右上の「便利益」と左下の「不便害」は、「便利で良いこと」と「不便で悪いこと」ですのでわかりやすいですね。
右下の「便利害」は、人が関与することがなくなることから生じる弊害です。例えば車の自動運転は、運転好きな人からドライブの楽しみを奪ってしまいます。また、昔のお風呂は水をためてからガスで沸かしたので、上の方はちょうどいい温度でも、下はぬるいということがありました。水は温度によって比重が変わり、温度にムラがあるのが自然の理ですが、自動給湯システムではその理屈はわかりません。「物事のブラックボックス化」が進むことで、物事の理屈に対する理解力が低下してしまいます。

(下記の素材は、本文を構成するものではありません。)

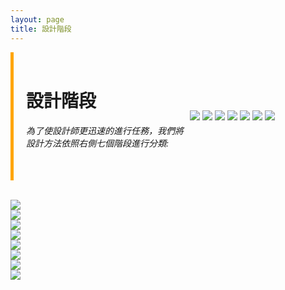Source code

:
 ```yaml
---
layout: page
title: 設計階段
---
```


<style>
    .sidebar {
        border-left: 5px solid orange;
        padding-left: 20px;
        padding-right: 10px;
    }

    .sidebar a {
        display: block;
        margin-top: 10px;
    }
</style>



<div style="display: flex; align-items: center;">
    <div class="sidebar" style="max-width:50%;height:auto;">
        <br>
        <h1>設計階段</h1>
        <h6>為了使設計師更迅速的進行任務，我們將設計方法依照右側七個階段進行分類:</h6>
        <br>
    </div>
    <div style="max-width:50%;height:auto;">
        <a href="#stage1"><img src="https://github.com/justinlin099/Design-Method-Website/assets/61717681/bf794094-e872-483e-9581-9974a14f8141"></a>
        <a href="#stage2"><img src="https://github.com/justinlin099/Design-Method-Website/assets/61717681/118f10e9-852a-4b77-b65b-e63b28f34783"></a>
        <a href="#stage3"><img src="https://github.com/justinlin099/Design-Method-Website/assets/61717681/0ba4ced6-512a-476a-a0a9-d92b3bf8d399"></a>
        <a href="#stage4"><img src="https://github.com/justinlin099/Design-Method-Website/assets/61717681/d90acefe-8f00-4823-bfcc-70b689625c2b"></a>
        <a href="#stage5"><img src="https://github.com/justinlin099/Design-Method-Website/assets/61717681/06084e86-a8a0-41e6-8eb8-9314c4c10684"></a>
        <a href="#stage6"><img src="https://github.com/justinlin099/Design-Method-Website/assets/61717681/5a85edd1-3987-448b-92f0-cb9ba8e6b2f4"></a>
        <a href="#stage7"><img src="https://github.com/justinlin099/Design-Method-Website/assets/61717681/1e13ef1e-9d4d-4880-a332-1a41fc163b3d"></a>
    </div>
</div>
<br>

<img src="https://github.com/justinlin099/Design-Method-Website/assets/61717681/ac8c3031-56d9-4525-9b4f-245ade811a19" id="stage1"><br>
<img src="https://github.com/justinlin099/Design-Method-Website/assets/61717681/8fc6a080-5875-46d5-b416-22e0bf545e00" id="stage2"><br>
<img src="https://github.com/justinlin099/Design-Method-Website/assets/61717681/bac82b9e-806b-46fc-bc4a-7df3d6be65e4" id="stage3"><br>
<img src="https://github.com/justinlin099/Design-Method-Website/assets/61717681/e96369e3-d8bf-4df7-b528-2a1106483915" id="stage4"><br>
<img src="https://github.com/justinlin099/Design-Method-Website/assets/61717681/c95cf6ef-ecd5-4c0c-a683-43d5965743a4" id="stage5"><br>
<img src="https://github.com/justinlin099/Design-Method-Website/assets/61717681/ac2835c1-f5b8-442d-b0b5-a2cd0e8be5df" id="stage6"><br>
<img src="https://github.com/justinlin099/Design-Method-Website/assets/61717681/bd5e7d79-2008-4f67-ac2c-475d46517411" id="stage7"><br>
<img src="https://github.com/justinlin099/Design-Method-Website/assets/61717681/e2ed9a90-612e-4791-a04a-d45590eeffdd">












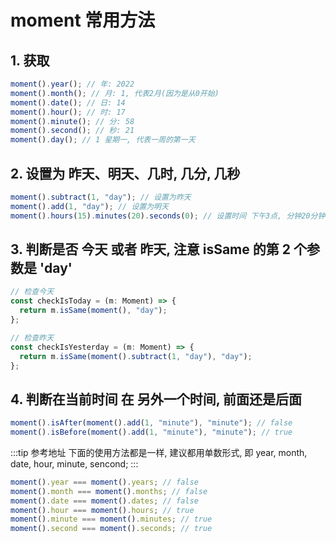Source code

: # moment 常用方法

## 1. 获取

```js
moment().year(); // 年: 2022
moment().month(); // 月: 1, 代表2月(因为是从0开始)
moment().date(); // 日: 14
moment().hour(); // 时: 17
moment().minute(); // 分: 58
moment().second(); // 秒: 21
moment().day(); // 1 星期一, 代表一周的第一天
```

## 2. 设置为 昨天、明天、几时, 几分, 几秒

```js
moment().subtract(1, "day"); // 设置为昨天
moment().add(1, "day"); // 设置为明天
moment().hours(15).minutes(20).seconds(0); // 设置时间 下午3点, 分钟20分钟, 秒为0
```

## 3. 判断是否 今天 或者 昨天, 注意 isSame 的第 2 个参数是 'day'

```js
// 检查今天
const checkIsToday = (m: Moment) => {
  return m.isSame(moment(), "day");
};

// 检查昨天
const checkIsYesterday = (m: Moment) => {
  return m.isSame(moment().subtract(1, "day"), "day");
};
```

## 4. 判断在当前时间 在 另外一个时间, 前面还是后面

```js
moment().isAfter(moment().add(1, "minute"), "minute"); // false
moment().isBefore(moment().add(1, "minute"), "minute"); // true
```

:::tip 参考地址
下面的使用方法都是一样, 建议都用单数形式, 即 year, month, date, hour, minute, sencond;
:::

```js
moment().year === moment().years; // false
moment().month === moment().months; // false
moment().date === moment().dates; // false
moment().hour === moment().hours; // true
moment().minute === moment().minutes; // true
moment().second === moment().seconds; // true
```
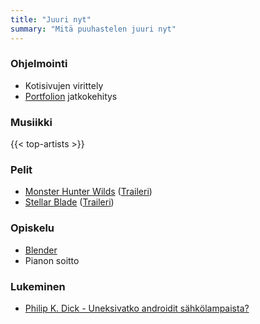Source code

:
 ```yaml
---
title: "Juuri nyt"
summary: "Mitä puuhastelen juuri nyt"
---
```


### Ohjelmointi
- Kotisivujen virittely
- [Portfolion](https://github.com/saaste/portfolio) jatkokehitys

### Musiikki
{{< top-artists >}}

### Pelit
- [Monster Hunter Wilds](https://www.monsterhunter.com/wilds/) ([Traileri](https://www.youtube.com/watch?v=Q9p4uj0mHBQ))
- [Stellar Blade](https://stellar-blade.com/) ([Traileri](https://www.youtube.com/watch?v=DSznLWimMlU))

### Opiskelu
- [Blender](https://www.blender.org)
- Pianon soitto

### Lukeminen
- [Philip K. Dick - Uneksivatko androidit sähkölampaista?](https://finna.fi/Record/helmet.2520466?sid=4968011878)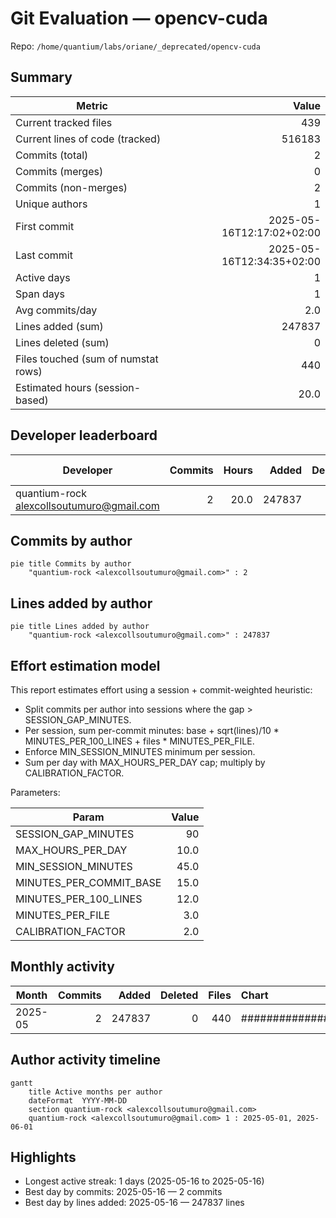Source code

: # Git Evaluation — opencv-cuda

Repo: `/home/quantium/labs/oriane/_deprecated/opencv-cuda`

## Summary

| Metric | Value |
|---|---:|
| Current tracked files | 439 |
| Current lines of code (tracked) | 516183 |
| Commits (total) | 2 |
| Commits (merges) | 0 |
| Commits (non-merges) | 2 |
| Unique authors | 1 |
| First commit | 2025-05-16T12:17:02+02:00 |
| Last commit | 2025-05-16T12:34:35+02:00 |
| Active days | 1 |
| Span days | 1 |
| Avg commits/day | 2.0 |
| Lines added (sum) | 247837 |
| Lines deleted (sum) | 0 |
| Files touched (sum of numstat rows) | 440 |
| Estimated hours (session-based) | 20.0 |

## Developer leaderboard

| Developer | Commits | Hours | Added | Deleted | Files | Active days | First | Last | Avg size | Median size | Stars |
|---|---:|---:|---:|---:|---:|---:|---|---|---:|---:|:--:
| quantium-rock <alexcollsoutumuro@gmail.com> | 2 | 20.0 | 247837 | 0 | 440 | 1 | 2025-05-16T12:17:02+02:00 | 2025-05-16T12:34:35+02:00 | 123918.5 | 123918.5 | ★★★★★ |

## Commits by author

```mermaid
pie title Commits by author
    "quantium-rock <alexcollsoutumuro@gmail.com>" : 2
```

## Lines added by author

```mermaid
pie title Lines added by author
    "quantium-rock <alexcollsoutumuro@gmail.com>" : 247837
```

## Effort estimation model

This report estimates effort using a session + commit-weighted heuristic:
- Split commits per author into sessions where the gap > SESSION_GAP_MINUTES.
- Per session, sum per-commit minutes: base + sqrt(lines)/10 * MINUTES_PER_100_LINES + files * MINUTES_PER_FILE.
- Enforce MIN_SESSION_MINUTES minimum per session.
- Sum per day with MAX_HOURS_PER_DAY cap; multiply by CALIBRATION_FACTOR.

Parameters:

| Param | Value |
|---|---:|
| SESSION_GAP_MINUTES | 90 |
| MAX_HOURS_PER_DAY | 10.0 |
| MIN_SESSION_MINUTES | 45.0 |
| MINUTES_PER_COMMIT_BASE | 15.0 |
| MINUTES_PER_100_LINES | 12.0 |
| MINUTES_PER_FILE | 3.0 |
| CALIBRATION_FACTOR | 2.0 |

## Monthly activity

| Month | Commits | Added | Deleted | Files | Chart |
|---|---:|---:|---:|---:|:---|
| 2025-05 | 2 | 247837 | 0 | 440 | ######################################## |

## Author activity timeline

```mermaid
gantt
    title Active months per author
    dateFormat  YYYY-MM-DD
    section quantium-rock <alexcollsoutumuro@gmail.com>
    quantium-rock <alexcollsoutumuro@gmail.com> 1 : 2025-05-01, 2025-06-01
```

## Highlights

- Longest active streak: 1 days (2025-05-16 to 2025-05-16)
- Best day by commits: 2025-05-16 — 2 commits
- Best day by lines added: 2025-05-16 — 247837 lines


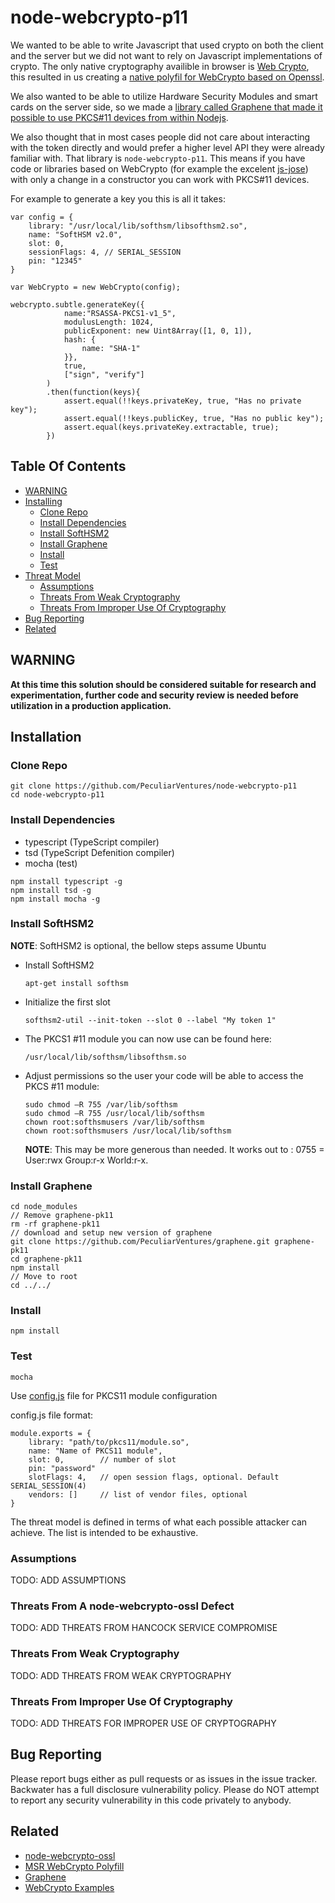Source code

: # node-webcrypto-p11

We wanted to be able to write Javascript that used crypto on both the client and the server but we did not want to rely on Javascript implementations of crypto. The only native cryptography availible in browser is [Web Crypto](caniuse.com/#search=cryptography), this resulted in us creating a [native polyfil for WebCrypto based on Openssl](https://github.com/PeculiarVentures/node-webcrypto-ossl).

We also wanted to be able to utilize Hardware Security Modules and smart cards on the server side, so we made a [library called Graphene that made it possible to use PKCS#11 devices from within Nodejs](https://github.com/PeculiarVentures/graphene). 

We also thought that in most cases people did not care about interacting with the token directly and would prefer a higher level API they were already familiar with. That library is `node-webcrypto-p11`. This means if you have code or libraries based on WebCrypto (for example the excelent [js-jose](https://github.com/square/js-jose)) with only a change in a constructor you can work with PKCS#11 devices.

For example to generate a key you this is all it takes:

```
var config = {
    library: "/usr/local/lib/softhsm/libsofthsm2.so",
    name: "SoftHSM v2.0",
    slot: 0,
    sessionFlags: 4, // SERIAL_SESSION
    pin: "12345"
}

var WebCrypto = new WebCrypto(config);

webcrypto.subtle.generateKey({
            name:"RSASSA-PKCS1-v1_5",
            modulusLength: 1024,
            publicExponent: new Uint8Array([1, 0, 1]), 
            hash: {
                name: "SHA-1"
            }}, 
            true, 
            ["sign", "verify"]
        )
        .then(function(keys){
            assert.equal(!!keys.privateKey, true, "Has no private key");
            assert.equal(!!keys.publicKey, true, "Has no public key");
            assert.equal(keys.privateKey.extractable, true);
        })
```

## Table Of Contents

* [WARNING](#warning)
* [Installing](#installing)
  * [Clone Repo](#clone-repo)
  * [Install Dependencies](#install-dependencies)
  * [Install SoftHSM2](#install-softhsm2)
  * [Install Graphene](#install-graphene)
  * [Install](#install)
  * [Test](#test)
* [Threat Model](#threat-model)
  * [Assumptions](#assumptions)
  * [Threats From Weak Cryptography](#threats-from-weak-cryptography)
  * [Threats From Improper Use Of Cryptography](#threats-from-improper-use-of-cryptography)
* [Bug Reporting](#bug-reporting)
* [Related](#related)

## WARNING

**At this time this solution should be considered suitable for research and experimentation, further code and security review is needed before utilization in a production application.**

## Installation

### Clone Repo

```
git clone https://github.com/PeculiarVentures/node-webcrypto-p11
cd node-webcrypto-p11
```

### Install Dependencies
- typescript (TypeScript compiler)
- tsd (TypeScript Defenition compiler)
- mocha (test)

```
npm install typescript -g
npm install tsd -g
npm install mocha -g
```

### Install SoftHSM2

**NOTE**: SoftHSM2 is optional, the bellow steps assume Ubuntu

* Install SoftHSM2

    `apt-get install softhsm`

* Initialize the first slot

    `softhsm2-util --init-token --slot 0 --label "My token 1"`

* The PKCS1 #11 module you can now use can be found here:

  `/usr/local/lib/softhsm/libsofthsm.so`
  
* Adjust permissions so the user your code will be able to access the PKCS #11 module:

  ```
  sudo chmod –R 755 /var/lib/softhsm
  sudo chmod –R 755 /usr/local/lib/softhsm
  chown root:softhsmusers /var/lib/softhsm
  chown root:softhsmusers /usr/local/lib/softhsm
  ```
 
  **NOTE**: This may be more generous than needed. It works out to : 0755 = User:rwx Group:r-x World:r-x. 

### Install Graphene
```
cd node_modules
// Remove graphene-pk11
rm -rf graphene-pk11
// download and setup new version of graphene
git clone https://github.com/PeculiarVentures/graphene.git graphene-pk11
cd graphene-pk11
npm install
// Move to root
cd ../../
```

### Install 

```                          
npm install
```
### Test

```
mocha
```
Use [config.js](https://github.com/PeculiarVentures/node-webcrypto-p11/blob/master/test/config.js) file for PKCS11 module configuration

config.js file format:
```
module.exports = {
	library: "path/to/pkcs11/module.so",
	name: "Name of PKCS11 module",
    slot: 0,        // number of slot
	pin: "password"
    slotFlags: 4,   // open session flags, optional. Default SERIAL_SESSION(4)
    vendors: []     // list of vendor files, optional
}
```

The threat model is defined in terms of what each possible attacker can achieve. The list is intended to be exhaustive.

### Assumptions

TODO: ADD ASSUMPTIONS

### Threats From A node-webcrypto-ossl Defect

TODO: ADD THREATS FROM HANCOCK SERVICE COMPROMISE

### Threats From Weak Cryptography

TODO: ADD THREATS FROM WEAK CRYPTOGRAPHY

### Threats From Improper Use Of Cryptography

TODO: ADD THREATS FOR IMPROPER USE OF CRYPTOGRAPHY

## Bug Reporting
Please report bugs either as pull requests or as issues in the issue tracker. Backwater has a full disclosure vulnerability policy. Please do NOT attempt to report any security vulnerability in this code privately to anybody.


## Related
 - [node-webcrypto-ossl](https://github.com/PeculiarVentures/node-webcrypto-ossl)
 - [MSR WebCrypto Polyfill](http://research.microsoft.com/en-us/downloads/29f9385d-da4c-479a-b2ea-2a7bb335d727/)
 - [Graphene](https://github.com/PeculiarVentures/graphene)
 - [WebCrypto Examples](https://github.com/diafygi/webcrypto-examples)
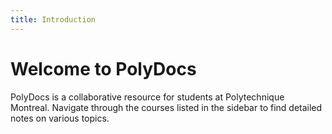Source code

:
 ```yaml
---
title: Introduction
---
```


# Welcome to PolyDocs

PolyDocs is a collaborative resource for students at Polytechnique Montreal. Navigate through the courses listed in the sidebar to find detailed notes on various topics.
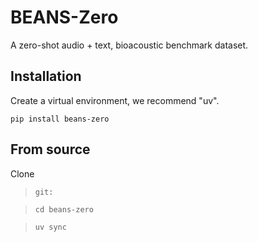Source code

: # BEANS-Zero

A zero-shot audio + text, bioacoustic benchmark dataset.


## Installation
Create a virtual environment, we recommend "uv".

```pip install beans-zero```

## From source

Clone
> ```git:```

> ```cd beans-zero```

> ```uv sync```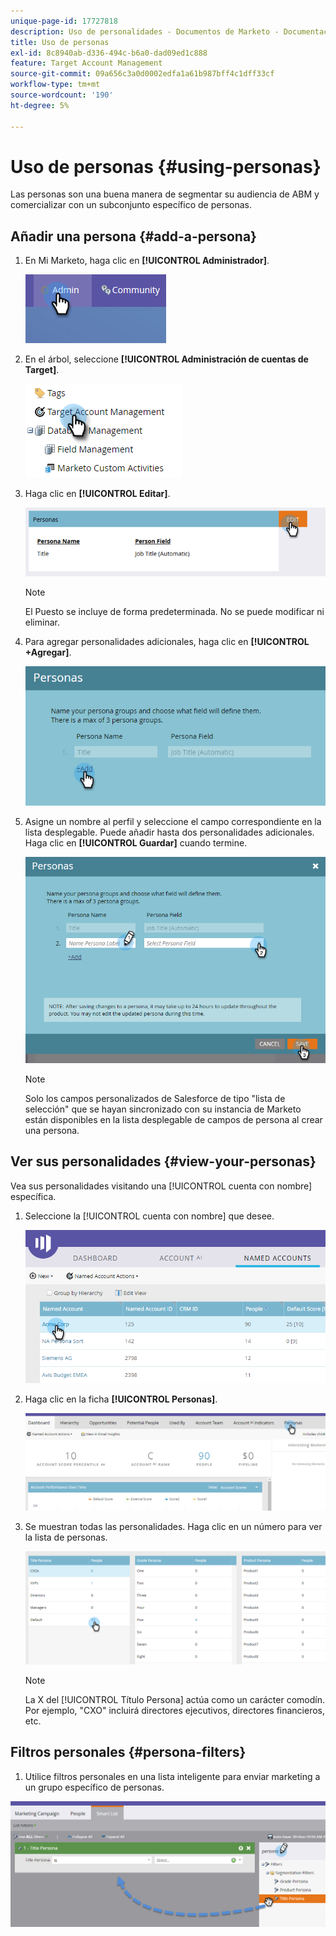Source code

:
 ```yaml
---
unique-page-id: 17727818
description: Uso de personalidades - Documentos de Marketo - Documentación del producto
title: Uso de personas
exl-id: 8c8940ab-d336-494c-b6a0-dad09ed1c888
feature: Target Account Management
source-git-commit: 09a656c3a0d0002edfa1a61b987bff4c1dff33cf
workflow-type: tm+mt
source-wordcount: '190'
ht-degree: 5%

---
```


# Uso de personas {#using-personas}

Las personas son una buena manera de segmentar su audiencia de ABM y comercializar con un subconjunto específico de personas.

## Añadir una persona {#add-a-persona}

1. En Mi Marketo, haga clic en **[!UICONTROL Administrador]**.

   ![](assets/one.png)

1. En el árbol, seleccione **[!UICONTROL Administración de cuentas de Target]**.

   ![](assets/using-personas-2.png)

1. Haga clic en **[!UICONTROL Editar]**.

   ![](assets/three.png)

   >[!NOTE]
   >
   >El Puesto se incluye de forma predeterminada. No se puede modificar ni eliminar.

1. Para agregar personalidades adicionales, haga clic en **[!UICONTROL +Agregar]**.

   ![](assets/four.png)

1. Asigne un nombre al perfil y seleccione el campo correspondiente en la lista desplegable. Puede añadir hasta dos personalidades adicionales. Haga clic en **[!UICONTROL Guardar]** cuando termine.

   ![](assets/five.png)

   >[!NOTE]
   >
   >Solo los campos personalizados de Salesforce de tipo &quot;lista de selección&quot; que se hayan sincronizado con su instancia de Marketo están disponibles en la lista desplegable de campos de persona al crear una persona.

## Ver sus personalidades {#view-your-personas}

Vea sus personalidades visitando una [!UICONTROL cuenta con nombre] específica.

1. Seleccione la [!UICONTROL cuenta con nombre] que desee.

   ![](assets/one-a.png)

1. Haga clic en la ficha **[!UICONTROL Personas]**.

   ![](assets/two-a.png)

1. Se muestran todas las personalidades. Haga clic en un número para ver la lista de personas.

   ![](assets/three-a.png)

   >[!NOTE]
   >
   >La X del [!UICONTROL Título Persona] actúa como un carácter comodín. Por ejemplo, &quot;CXO&quot; incluirá directores ejecutivos, directores financieros, etc.

## Filtros personales {#persona-filters}

1. Utilice filtros personales en una lista inteligente para enviar marketing a un grupo específico de personas.

![](assets/one-b.png)
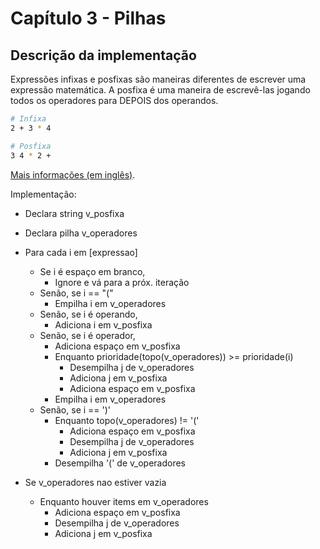 # Capítulo 3 - Pilhas

## Descrição da implementação

Expressões infixas e posfixas são maneiras diferentes de escrever uma expressão matemática. A posfixa é uma maneira de escrevê-las jogando todos os operadores para DEPOIS dos operandos.

```sh
# Infixa
2 + 3 * 4

# Posfixa
3 4 * 2 +
```

[Mais informações (em inglês)](https://github.com/ss-c-cpp/infix2postfix).

Implementação:

- Declara string v_posfixa
- Declara pilha v_operadores

- Para cada i em [expressao]
  - Se i é espaço em branco,
    - Ignore e vá para a próx. iteração
  - Senão, se i == "("
    - Empilha i em v_operadores
  - Senão, se i é operando,
    - Adiciona i em v_posfixa
  - Senão, se i é operador,
    - Adiciona espaço em v_posfixa
    - Enquanto prioridade(topo(v_operadores)) >= prioridade(i)
      - Desempilha j de v_operadores
      - Adiciona j em v_posfixa
      - Adiciona espaço em v_posfixa
    - Empilha i em v_operadores
  - Senão, se i == ')'
    - Enquanto topo(v_operadores) != '('
      - Adiciona espaço em v_posfixa
      - Desempilha j de v_operadores
      - Adiciona j em v_posfixa
    - Desempilha '(' de v_operadores
- Se v_operadores nao estiver vazia
  - Enquanto houver items em v_operadores
    - Adiciona espaço em v_posfixa
    - Desempilha j de v_operadores
    - Adiciona j em v_posfixa
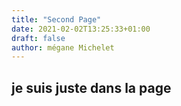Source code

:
 ```yaml
---
title: "Second Page"
date: 2021-02-02T13:25:33+01:00
draft: false
author: mégane Michelet
---
```


## je suis juste dans la page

左上の「不便益」は自分で状況に対処することになるので、能力の向上や技術の上達が期待できます。主体性をもって工夫を凝らし、自分のオリジナルな状況を造ります。例えば介護施設での「バリア・アリー」の採用は、あえてバリアを設けることで身体機能の低下を防ぐことを狙っていますし、電子辞書に代わり「紙の辞書」を使うことで、調べた単語以外にも目が行き、知識の広がりに寄与すると言われています。また、目的地が遠く「不便」な場合には、歩く時間が生まれます。途中で人間観察を楽しんだり、気分転換をしたり、プロセスを楽しみ・理解することで安心し、また発見する喜びもあります。
まとめ
このように、便利すぎる機能が「自分でやる楽しみ」や「調整の自由」を失い、不便さが「能力の向上」や「楽しみ」「発見の喜び」に結び付くことがあります。「便利だからいい」という単純な価値観を見直し、「便利害」と「不便益」を区別して考え、便利さと不便さのバランスを意識することが大切だと思います。